Hoje, o portfólio da marca conta com oito produtos: seis congelados prontos para consumo e dois derivados da mandioca, incluindo mariscada do mangue, mariscada do litoral pernambucano, sururu ao coco, caldinho de aratu, bobó de camarão, coxinha de siri (que tem a base de mandioca), fungi (um purê feito com massa de mandioca) e farofa de alho. Ela já tem planos de ampliar o cardápio; e os clientes mais fiéis andam na expectativa.
A qualidade dos produtos de Negralinda é um diferencial e se soma a dois ingredientes extras: a sustentabilidade e o viés social, resultados de uma consciência muito forte fomentada no Instituto, e que o Sebrae não só apoia como estimula entre empreendedores parceiros. Como contribuição social e cultural, a chef Negralinda e a equipe estão trabalhando para transformar a mariscada em Patrimônio Cultural Imaterial do Estado de Pernambuco com o objetivo do reconhecimento dos saberes e práticas das marisqueiras do litoral pernambucano.

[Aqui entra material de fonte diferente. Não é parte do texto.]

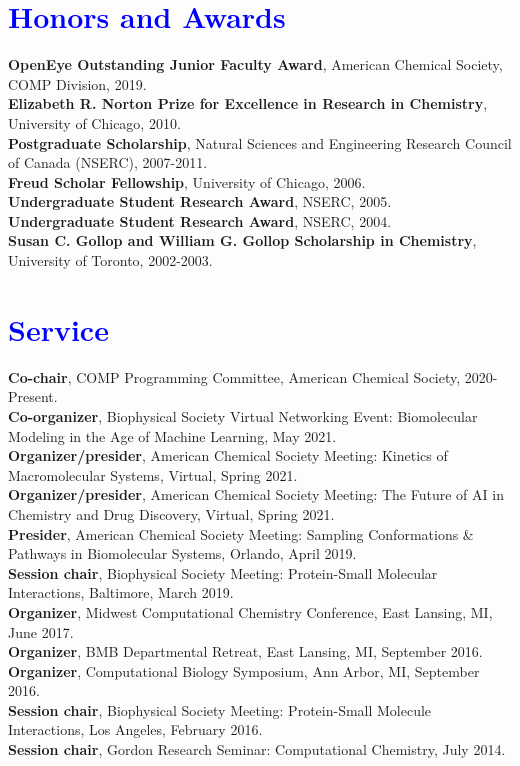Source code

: \documentclass[margin,line]{res}
\begin{document}
\begin{resume}


\section{\sc \textcolor{blue}{ Honors and Awards} }
{\bf OpenEye Outstanding Junior Faculty Award}, American Chemical Society, COMP Division, 2019. \\
{\bf Elizabeth R. Norton Prize for Excellence in Research in Chemistry}, University of Chicago, 2010. \\
{\bf Postgraduate Scholarship}, Natural Sciences and Engineering Research Council of Canada (NSERC), 2007-2011.\\
{\bf Freud Scholar Fellowship}, University of Chicago, 2006. \\
{\bf Undergraduate Student Research Award}, NSERC, 2005. \\
{\bf Undergraduate Student Research Award}, NSERC, 2004. \\
{\bf Susan C. Gollop and William G. Gollop Scholarship in Chemistry}, University of Toronto, 2002-2003. \\

\section{\sc \textcolor{blue}{Service}}
{\bf Co-chair}, COMP Programming Committee, American Chemical Society, 2020-Present.\\
{\bf Co-organizer}, Biophysical Society Virtual Networking Event: Biomolecular Modeling in the Age of Machine Learning, May 2021.\\
{\bf Organizer/presider}, American Chemical Society Meeting: Kinetics of Macromolecular Systems, Virtual, Spring 2021.\\
{\bf Organizer/presider}, American Chemical Society Meeting: The Future of AI in Chemistry and Drug Discovery, Virtual, Spring 2021.\\
{\bf Presider}, American Chemical Society Meeting: Sampling Conformations \& Pathways in Biomolecular Systems, Orlando, April 2019.\\
{\bf Session chair}, Biophysical Society Meeting: Protein-Small Molecular Interactions, Baltimore, March 2019.\\
{\bf Organizer}, Midwest Computational Chemistry Conference, East Lansing, MI, June 2017. \\
{\bf Organizer}, BMB Departmental Retreat, East Lansing, MI, September 2016. \\
{\bf Organizer}, Computational Biology Symposium, Ann Arbor, MI, September 2016. \\
{\bf Session chair}, Biophysical Society Meeting: Protein-Small Molecule Interactions, Los Angeles, February 2016. \\
{\bf Session chair}, Gordon Research Seminar: Computational Chemistry, July 2014. \\


\end{resume}
\end{document}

“Utilizamos frutos do mangue respeitando a sazonalidade e priorizando o uso integral dos ingredientes. Também promovemos palestras e capacitações sobre conscientização ambiental nas comunidades pesqueiras, gerando transformação socioambiental por meio do Turismo Sustentável”, afirma. Para quem quer conhecer os sabores de Negralinda e a equipe do Instituto, os produtos da Gastronomia do Mangue podem ser encontrados na Bulltique Premium, localizada no bairro do Pina (Recife); no Bistrô Negralinda, em Tamandaré; e no Marina Café, na orla de Tamandaré.
Como ex-marisqueira, sempre me perguntei por que os frutos do mangue não recebem o valor que merecem no mercado. A realidade é dura: muitas marisqueiras trabalham dois dias para ganhar o equivalente a um, e ainda assim nossa mão de obra não é reconhecida como deveria. Foi na gastronomia que encontrei uma forma de inclusão, valorização e transformação.
Chef Negralinda.
A história de Negralinda é um farol para o empreendedorismo feminino, provando que é possível construir um negócio de sucesso e que, ao mesmo tempo, gera renda, preserva a cultura e protege o meio ambiente: “Não é fácil, mas estamos resistindo e enfrentando o preconceito e a discriminação contra a culinária do mangue, lutando para que ela seja, enfim, inclusa e respeitada no mercado”. Com gosto pernambucano, esta é uma receita de sucesso para se degustar neste Dia Internacional do Empreendedorismo Feminino.